HBase features
Let's see the major features of HBase that make it one of the most useful databases for the current and future industry:
- Automatic failover and load balancing: HBase runs on top of HDFS, which is internally distributed and automatically recovered using multiple block allocation and replications. It works with multiple HMasters and region servers. This failover is also facilitated using HBase and RegionServer replication.
- Automatic sharding: An HBase table is made up of regions that are hosted by RegionServers and these regions are distributed throughout the RegionServers on different DataNodes. HBase provides automatic and manual splitting of these regions to smaller subregions, once it reaches a threshold size to reduce I/O time and overhead.

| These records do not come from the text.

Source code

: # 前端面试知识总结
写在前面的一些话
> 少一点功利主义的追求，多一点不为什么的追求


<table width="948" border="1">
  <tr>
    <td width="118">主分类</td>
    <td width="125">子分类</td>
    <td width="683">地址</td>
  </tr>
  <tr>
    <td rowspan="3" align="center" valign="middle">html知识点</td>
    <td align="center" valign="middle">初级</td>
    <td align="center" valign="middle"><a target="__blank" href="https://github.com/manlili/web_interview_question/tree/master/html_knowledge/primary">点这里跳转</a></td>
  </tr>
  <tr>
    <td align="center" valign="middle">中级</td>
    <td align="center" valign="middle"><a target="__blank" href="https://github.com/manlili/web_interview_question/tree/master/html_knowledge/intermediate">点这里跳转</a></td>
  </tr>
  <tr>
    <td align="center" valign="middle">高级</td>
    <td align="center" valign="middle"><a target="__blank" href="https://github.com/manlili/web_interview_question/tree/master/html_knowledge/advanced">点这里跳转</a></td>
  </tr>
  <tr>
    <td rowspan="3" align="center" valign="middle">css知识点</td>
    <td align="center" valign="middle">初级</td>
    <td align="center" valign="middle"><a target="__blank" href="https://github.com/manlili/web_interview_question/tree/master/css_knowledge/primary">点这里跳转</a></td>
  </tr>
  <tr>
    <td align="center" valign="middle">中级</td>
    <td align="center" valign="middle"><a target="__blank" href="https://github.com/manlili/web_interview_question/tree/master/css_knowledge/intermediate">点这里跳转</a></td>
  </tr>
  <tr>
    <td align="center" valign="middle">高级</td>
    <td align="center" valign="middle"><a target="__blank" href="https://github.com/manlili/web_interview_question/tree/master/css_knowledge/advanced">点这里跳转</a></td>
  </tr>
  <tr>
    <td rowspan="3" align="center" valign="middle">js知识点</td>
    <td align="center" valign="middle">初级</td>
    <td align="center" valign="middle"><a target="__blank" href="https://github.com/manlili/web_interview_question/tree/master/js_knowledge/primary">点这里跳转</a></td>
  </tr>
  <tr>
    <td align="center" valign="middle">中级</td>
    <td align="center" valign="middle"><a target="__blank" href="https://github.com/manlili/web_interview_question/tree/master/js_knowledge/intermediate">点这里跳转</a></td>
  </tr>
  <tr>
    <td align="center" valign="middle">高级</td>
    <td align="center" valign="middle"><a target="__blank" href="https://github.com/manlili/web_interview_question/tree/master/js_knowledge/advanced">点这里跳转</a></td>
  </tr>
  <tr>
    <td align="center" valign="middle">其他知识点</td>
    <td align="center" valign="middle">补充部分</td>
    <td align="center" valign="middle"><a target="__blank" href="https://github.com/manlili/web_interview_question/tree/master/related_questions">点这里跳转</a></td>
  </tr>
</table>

- Hadoop/HDFS integration: It's important to note that HBase can run on top of other file systems as well. While HDFS is the most common choice as it supports data distribution and high availability using distributed Hadoop, for which we just need to set some configuration parameters and enable HBase to communicate to Hadoop, an out-of-the-box underlying distribution is provided by HDFS.
- Real-time, random big data access: HBase uses log-structured merge-tree (LSM-tree) as data storage architecture internally, which merges smaller files to larger files periodically to reduce disk seeks.
- MapReduce: HBase has a built-in support of Hadoop MapReduce framework for fast and parallel processing of data stored in HBase.
Note
You can search for the package
org.apache.hadoop.hbase.mapreduce
for more details. - Java API for client access: HBase has a solid Java API support (client/server) for easy development and programming.
- Thrift and a RESTtful web service: HBase not only provides a thrift and RESTful gateway but also web service gateways for integrating and accessing HBase besides Java code (HBase Java APIs) for accessing and working with HBase.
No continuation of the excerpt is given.